======== INFORMATION GIVEN

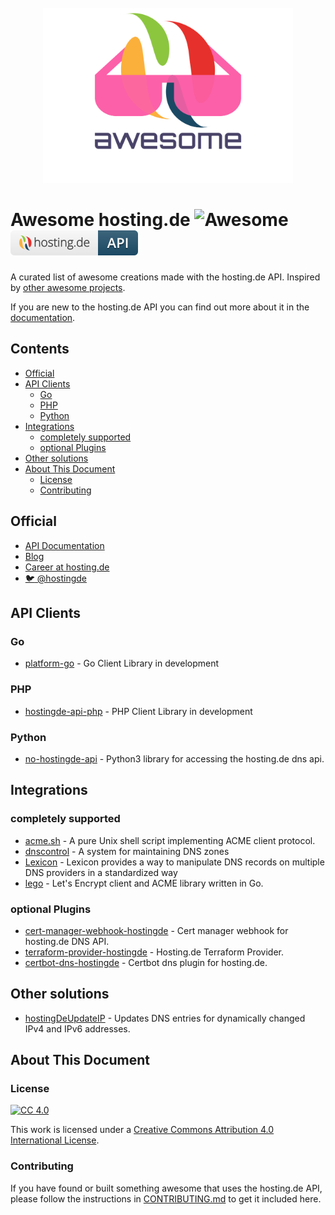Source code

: <div align="center">
  <br>
  <a href="https://hosting.de" target="_blank" rel="noopener noreferrer">
    <img width="400" src="assets/hostingde-awesome.svg" alt="logo of awesome-hosting.de repository">
  </a>
  <br>
</div>

# Awesome hosting.de ![Awesome](https://awesome.re/badge.svg) [![hosting.de API](assets/hostingde-api.svg)](https://github.com/topics/hostingde)

A curated list of awesome creations made with the hosting.de API. Inspired by [other awesome projects](https://github.com/sindresorhus/awesome).

If you are new to the hosting.de API you can find out more about it in the [documentation](https://www.hosting.de/api/).

<!-- prettier-ignore-start -->
<!-- START doctoc generated TOC please keep comment here to allow auto update -->
<!-- DON'T EDIT THIS SECTION, INSTEAD RE-RUN doctoc TO UPDATE -->
## Contents

- [Official](#official)
- [API Clients](#api-clients)
  - [Go](#go)
  - [PHP](#php)
  - [Python](#python)
- [Integrations](#integrations)
  - [completely supported](#completely-supported)
  - [optional Plugins](#optional-plugins)
- [Other solutions](#other-solutions)
- [About This Document](#about-this-document)
  - [License](#license)
  - [Contributing](#contributing)

<!-- END doctoc generated TOC please keep comment here to allow auto update -->
<!-- prettier-ignore-end -->

## Official

- [API Documentation](https://hosting.de/api/)
- [Blog](https://www.hosting.de/blog/)
- [Career at hosting.de](https://www.hosting.de/karriere/)
- [:bird: @hostingde](https://twitter.com/hostingde/)

## API Clients

### Go

- [platform-go](https://github.com/hosting-de-labs/go-platform) - Go Client Library in development

### PHP

- [hostingde-api-php](https://github.com/hosting-de-labs/hostingde-api-php) - PHP Client Library in development

### Python

- [no-hostingde-api](https://github.com/DimeOne/no-hostingde-api/) - Python3 library for accessing the hosting.de dns api.

## Integrations

### completely supported

- [acme.sh](https://github.com/acmesh-official/acme.sh/) - A pure Unix shell script implementing ACME client protocol.
- [dnscontrol](https://github.com/StackExchange/dnscontrol) - A system for maintaining DNS zones
- [Lexicon](https://github.com/AnalogJ/lexicon) - Lexicon provides a way to manipulate DNS records on multiple DNS providers in a standardized way
- [lego](https://github.com/go-acme/lego) - Let's Encrypt client and ACME library written in Go.

### optional Plugins

- [cert-manager-webhook-hostingde](https://github.com/Uniscon/cert-manager-webhook-hostingde/) - Cert manager webhook for hosting.de DNS API.
- [terraform-provider-hostingde](https://github.com/martinhoefling/terraform-provider-hostingde) - Hosting.de Terraform Provider.
- [certbot-dns-hostingde](https://github.com/initit/certbot-dns-hostingde/) - Certbot dns plugin for hosting.de.

## Other solutions

- [hostingDeUpdateIP](https://github.com/HarrPerson/hostingDeUpdateIP/) - Updates DNS entries for dynamically changed IPv4 and IPv6 addresses.

## About This Document

### License

[![CC 4.0](https://i.creativecommons.org/l/by/4.0/88x31.png)](https://creativecommons.org/licenses/by/4.0/)

This work is licensed under a [Creative Commons Attribution 4.0 International License](https://creativecommons.org/licenses/by/4.0/).

### Contributing

If you have found or built something awesome that uses the hosting.de API, please follow the instructions in [CONTRIBUTING.md](CONTRIBUTING.md) to get it included here.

================

— REQUIRED ACTION —
Restate the whole listing word for word. Omit the pictures.

— OUTPUT OF THE TASK —
Source code

: <div align="center">
  <br>
  <a href="https://hosting.de" target="_blank" rel="noopener noreferrer">
    <img width="400" src="assets/hostingde-awesome.svg" alt="logo of awesome-hosting.de repository">
  </a>
  <br>
</div>

# Awesome hosting.de ![Awesome](https://awesome.re/badge.svg) [![hosting.de API](assets/hostingde-api.svg)](https://github.com/topics/hostingde)

A curated list of awesome creations made with the hosting.de API. Inspired by [other awesome projects](https://github.com/sindresorhus/awesome).

If you are new to the hosting.de API you can find out more about it in the [documentation](https://www.hosting.de/api/).

<!-- prettier-ignore-start -->
<!-- START doctoc generated TOC please keep comment here to allow auto update -->
<!-- DON'T EDIT THIS SECTION, INSTEAD RE-RUN doctoc TO UPDATE -->
## Contents

- [Official](#official)
- [API Clients](#api-clients)
  - [Go](#go)
  - [PHP](#php)
  - [Python](#python)
- [Integrations](#integrations)
  - [completely supported](#completely-supported)
  - [optional Plugins](#optional-plugins)
- [Other solutions](#other-solutions)
- [About This Document](#about-this-document)
  - [License](#license)
  - [Contributing](#contributing)

<!-- END doctoc generated TOC please keep comment here to allow auto update -->
<!-- prettier-ignore-end -->

## Official

- [API Documentation](https://hosting.de/api/)
- [Blog](https://www.hosting.de/blog/)
- [Career at hosting.de](https://www.hosting.de/karriere/)
- [:bird: @hostingde](https://twitter.com/hostingde/)

## API Clients

### Go

- [platform-go](https://github.com/hosting-de-labs/go-platform) - Go Client Library in development

### PHP

- [hostingde-api-php](https://github.com/hosting-de-labs/hostingde-api-php) - PHP Client Library in development

### Python

- [no-hostingde-api](https://github.com/DimeOne/no-hostingde-api/) - Python3 library for accessing the hosting.de dns api.

## Integrations

### completely supported

- [acme.sh](https://github.com/acmesh-official/acme.sh/) - A pure Unix shell script implementing ACME client protocol.
- [dnscontrol](https://github.com/StackExchange/dnscontrol) - A system for maintaining DNS zones
- [Lexicon](https://github.com/AnalogJ/lexicon) - Lexicon provides a way to manipulate DNS records on multiple DNS providers in a standardized way
- [lego](https://github.com/go-acme/lego) - Let's Encrypt client and ACME library written in Go.

### optional Plugins

- [cert-manager-webhook-hostingde](https://github.com/Uniscon/cert-manager-webhook-hostingde/) - Cert manager webhook for hosting.de DNS API.
- [terraform-provider-hostingde](https://github.com/martinhoefling/terraform-provider-hostingde) - Hosting.de Terraform Provider.
- [certbot-dns-hostingde](https://github.com/initit/certbot-dns-hostingde/) - Certbot dns plugin for hosting.de.

## Other solutions

- [hostingDeUpdateIP](https://github.com/HarrPerson/hostingDeUpdateIP/) - Updates DNS entries for dynamically changed IPv4 and IPv6 addresses.

## About This Document

### License

[![CC 4.0](https://i.creativecommons.org/l/by/4.0/88x31.png)](https://creativecommons.org/licenses/by/4.0/)

This work is licensed under a [Creative Commons Attribution 4.0 International License](https://creativecommons.org/licenses/by/4.0/).

### Contributing

If you have found or built something awesome that uses the hosting.de API, please follow the instructions in [CONTRIBUTING.md](CONTRIBUTING.md) to get it included here.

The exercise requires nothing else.